Delhi Premier League
- Season: 2022–23
- Dates: 15 July – 29 September
- Champions: Vatika FC (1st title)
- Matches: 110
- Goals: 403 (3.66 per match)
- Best player: Ajay Singh
- Highest scoring: Friends United 8–0 Hindustan FC

= 2022–23 Delhi Premier League =

Top-tier football league in Delhi, India

The 2022–23 Delhi Premier League was the first season of Delhi Premier League as a top-tier football league under the Delhi Football League. The season started on July 15, and ended on September 29, 2022.

Delhi FC were the defending champions. Matches were played in Ambedkar Stadium and Jawaharlal Nehru Stadium in Delhi.
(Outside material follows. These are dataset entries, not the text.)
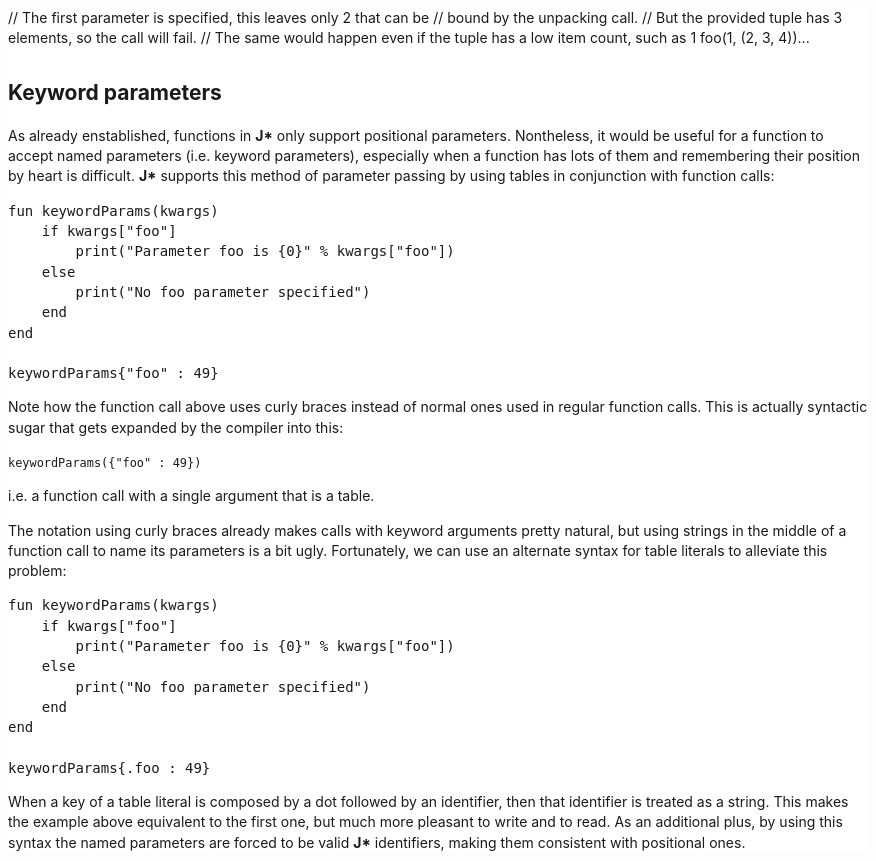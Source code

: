 // The first parameter is specified, this leaves only 2 that can be 
// bound by the unpacking call.
// But the provided tuple has 3 elements, so the call will fail.
// The same would happen even if the tuple has a low item count, such as 1
foo(1, (2, 3, 4))...
</pre>

## Keyword parameters

As already enstablished, functions in **J\*** only support positional parameters. Nontheless, it
would be useful for a function to accept named parameters (i.e. keyword parameters), especially when
a function has lots of them and remembering their position by heart is difficult. **J\*** supports
this method of parameter passing by using tables in conjunction with function calls:
<pre class='runnable-snippet'>
fun keywordParams(kwargs)
    if kwargs["foo"]
        print("Parameter foo is {0}" % kwargs["foo"])
    else
        print("No foo parameter specified")
    end
end

keywordParams{"foo" : 49}
</pre>

Note how the function call above uses curly braces instead of normal ones used in regular function
calls. This is actually syntactic sugar that gets expanded by the compiler into this:
```jstar
keywordParams({"foo" : 49})
```
i.e. a function call with a single argument that is a table.

The notation using curly braces already makes calls with keyword arguments pretty natural, but using
strings in the middle of a function call to name its parameters is a bit ugly. Fortunately, we can
use an alternate syntax for table literals to alleviate this problem:
<pre class='runnable-snippet'>
fun keywordParams(kwargs)
    if kwargs["foo"]
        print("Parameter foo is {0}" % kwargs["foo"])
    else
        print("No foo parameter specified")
    end
end

keywordParams{.foo : 49}
</pre>

When a key of a table literal is composed by a dot followed by an identifier, then that identifier
is treated as a string. This makes the example above equivalent to the first one, but much more
pleasant to write and to read. As an additional plus, by using this syntax the named parameters are
forced to be valid **J\*** identifiers, making them consistent with positional ones.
Debutants Vatika FC were the winners of the league title.

==Changes in format==
Delhi Premier League, which acted as a final round in the previous edition broke away from the FD Senior Division league to became the top tier league in Delhi, while the former became a second tier league.

A total of ten clubs from the previous edition were joined by Vatika FC who were the league's first entrants through bidding.

For the first time ever, the teams played double round robin matches thereby increasing the number of games to 110 with 20 matches per side.

==Teams==
Eleven teams competed in the first edition of Delhi Premier League.

| Teams | Venues |
| Delhi FC | Ambedkar Stadium Jawaharlal Nehru Stadium |
Hindustan FC
Royal Rangers FC
Friends United FC
Garhwal FC
Tarun Sangha FC
Rangers SC
Sudeva Delhi FC
Uttarakhand FC
Indian Air Force
Vatika FC

==Standings==

| Pos | Team | Pld | W | D | L | GF | GA | GD | Pts | Qualification |
| 1 | Vatika FC | 20 | 14 | 2 | 4 | 39 | 16 | +23 | 44 | Champions and qualification for 2023–24 I-League 3 |
| 2 | Delhi | 20 | 12 | 3 | 5 | 47 | 26 | +21 | 39 | Qualification for 2023–24 I-League 3 |
| 3 | Sudeva Delhi | 20 | 11 | 4 | 5 | 38 | 24 | +14 | 37 |  |
| 4 | Garhwal | 20 | 10 | 6 | 4 | 39 | 23 | +16 | 36 |
| 5 | Royal Rangers FC | 20 | 9 | 5 | 6 | 50 | 32 | +18 | 32 |
| 6 | Indian Air Force FC | 20 | 10 | 1 | 9 | 32 | 31 | +1 | 31 |
| 7 | Rangers SC | 20 | 7 | 5 | 8 | 40 | 46 | −6 | 26 |
| 8 | Friends United FC | 20 | 6 | 5 | 9 | 44 | 39 | +5 | 23 |
| 9 | Tarun Sangha | 20 | 5 | 4 | 11 | 30 | 49 | −19 | 19 |
| 10 | Hindustan | 20 | 3 | 5 | 12 | 21 | 41 | −20 | 14 |
| 11 | Uttarakhand FC | 20 | 3 | 0 | 17 | 18 | 71 | −53 | 9 |

== Awards ==
Ajay Singh of Friends United FC won the Player of the tournament award for scoring 24 goals in 20 games.